The job is to output each record exactly as it stands, pictures excluded.

(Pictures paired with source code)
::::
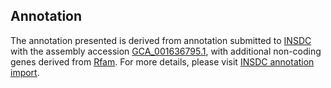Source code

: 

Annotation
----------

The annotation presented is derived from annotation submitted to
[INSDC](http://www.insdc.org) with the assembly accession
[GCA\_001636795.1](http://www.ebi.ac.uk/ena/data/view/GCA_001636795.1),
with additional non-coding genes derived from
[Rfam](http://rfam.xfam.org/). For more details, please visit [INSDC
annotation
import](http://ensemblgenomes.org/info/data/insdc_annotation).
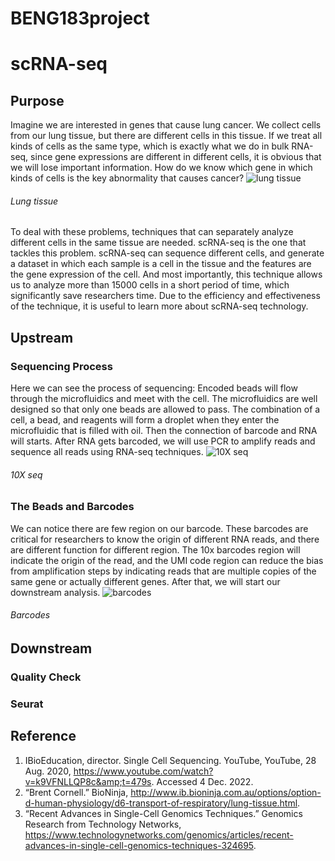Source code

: # BENG183project
# scRNA-seq
## Purpose
Imagine we are interested in genes that cause lung cancer. We collect cells from our lung tissue, but there are different cells in this tissue. If we treat all kinds of cells as the same type, which is exactly what we do in bulk RNA-seq, since gene expressions are different in different cells, it is obvious that we will lose important information. How do we know which gene in which kinds of cells is the key abnormality that causes cancer?
![lung tissue](https://github.com/GYDTTDYX/BENG183project/blob/main/%E6%88%AA%E5%B1%8F2022-11-28%2009.37.25.png "cells in lung tissue")
###### Lung tissue
To deal with these problems, techniques that can separately analyze different cells in the same tissue are needed. scRNA-seq is the one that tackles this problem. scRNA-seq can sequence different cells, and generate a dataset in which each sample is a cell in the tissue and the features are the gene expression of the cell. And most importantly, this technique allows us to analyze more than 15000 cells in a short period of time, which significantly save researchers time. 
Due to the efficiency and effectiveness of the technique, it is useful to learn more about scRNA-seq technology.

## Upstream 
### Sequencing Process
Here we can see the process of sequencing: 
Encoded beads will flow through the microfluidics and meet with the cell. The microfluidics are well designed so that only one beads are allowed to pass. The combination of a cell, a bead, and reagents will form a droplet when they enter the microfluidic that is filled with oil. Then the connection of barcode and RNA will starts. After RNA gets barcoded, we will use PCR to amplify reads and sequence all reads using RNA-seq techniques.
![10X seq](https://github.com/GYDTTDYX/BENG183project/blob/main/%E6%88%AA%E5%B1%8F2022-11-28%2009.35.23.png "10x seq procedure")
###### 10X seq
### The Beads and Barcodes
We can notice there are few region on our barcode. These barcodes are critical for researchers to know the origin of different RNA reads, and there are different function for different region. The 10x barcodes region will indicate the origin of the read, and the UMI code region can reduce the bias from amplification steps by indicating reads that are multiple copies of the same gene or actually different genes. After that, we will start our downstream analysis. 
![barcodes](https://github.com/GYDTTDYX/BENG183project/blob/main/%E6%88%AA%E5%B1%8F2022-11-28%2009.36.03.png "barcodes")
###### Barcodes

## Downstream
### Quality Check

### Seurat

## Reference
1. IBioEducation, director. Single Cell Sequencing. YouTube, YouTube, 28 Aug. 2020, https://www.youtube.com/watch?v=k9VFNLLQP8c&amp;t=479s. Accessed 4 Dec. 2022. 
2. “Brent Cornell.” BioNinja, http://www.ib.bioninja.com.au/options/option-d-human-physiology/d6-transport-of-respiratory/lung-tissue.html. 
3. “Recent Advances in Single-Cell Genomics Techniques.” Genomics Research from Technology Networks, https://www.technologynetworks.com/genomics/articles/recent-advances-in-single-cell-genomics-techniques-324695.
::::
# Solution below
Source code

: 

Annotation
----------

The annotation presented is derived from annotation submitted to
[INSDC](http://www.insdc.org) with the assembly accession
[GCA\_001636795.1](http://www.ebi.ac.uk/ena/data/view/GCA_001636795.1),
with additional non-coding genes derived from
[Rfam](http://rfam.xfam.org/). For more details, please visit [INSDC
annotation
import](http://ensemblgenomes.org/info/data/insdc_annotation).
Source code

: # BENG183project
# scRNA-seq
## Purpose
Imagine we are interested in genes that cause lung cancer. We collect cells from our lung tissue, but there are different cells in this tissue. If we treat all kinds of cells as the same type, which is exactly what we do in bulk RNA-seq, since gene expressions are different in different cells, it is obvious that we will lose important information. How do we know which gene in which kinds of cells is the key abnormality that causes cancer?
![lung tissue](https://github.com/GYDTTDYX/BENG183project/blob/main/%E6%88%AA%E5%B1%8F2022-11-28%2009.37.25.png "cells in lung tissue")
###### Lung tissue
To deal with these problems, techniques that can separately analyze different cells in the same tissue are needed. scRNA-seq is the one that tackles this problem. scRNA-seq can sequence different cells, and generate a dataset in which each sample is a cell in the tissue and the features are the gene expression of the cell. And most importantly, this technique allows us to analyze more than 15000 cells in a short period of time, which significantly save researchers time. 
Due to the efficiency and effectiveness of the technique, it is useful to learn more about scRNA-seq technology.

## Upstream 
### Sequencing Process
Here we can see the process of sequencing: 
Encoded beads will flow through the microfluidics and meet with the cell. The microfluidics are well designed so that only one beads are allowed to pass. The combination of a cell, a bead, and reagents will form a droplet when they enter the microfluidic that is filled with oil. Then the connection of barcode and RNA will starts. After RNA gets barcoded, we will use PCR to amplify reads and sequence all reads using RNA-seq techniques.
![10X seq](https://github.com/GYDTTDYX/BENG183project/blob/main/%E6%88%AA%E5%B1%8F2022-11-28%2009.35.23.png "10x seq procedure")
###### 10X seq
### The Beads and Barcodes
We can notice there are few region on our barcode. These barcodes are critical for researchers to know the origin of different RNA reads, and there are different function for different region. The 10x barcodes region will indicate the origin of the read, and the UMI code region can reduce the bias from amplification steps by indicating reads that are multiple copies of the same gene or actually different genes. After that, we will start our downstream analysis. 
![barcodes](https://github.com/GYDTTDYX/BENG183project/blob/main/%E6%88%AA%E5%B1%8F2022-11-28%2009.36.03.png "barcodes")
###### Barcodes

## Downstream
### Quality Check

### Seurat

## Reference
1. IBioEducation, director. Single Cell Sequencing. YouTube, YouTube, 28 Aug. 2020, https://www.youtube.com/watch?v=k9VFNLLQP8c&amp;t=479s. Accessed 4 Dec. 2022. 
2. “Brent Cornell.” BioNinja, http://www.ib.bioninja.com.au/options/option-d-human-physiology/d6-transport-of-respiratory/lung-tissue.html. 
3. “Recent Advances in Single-Cell Genomics Techniques.” Genomics Research from Technology Networks, https://www.technologynetworks.com/genomics/articles/recent-advances-in-single-cell-genomics-techniques-324695.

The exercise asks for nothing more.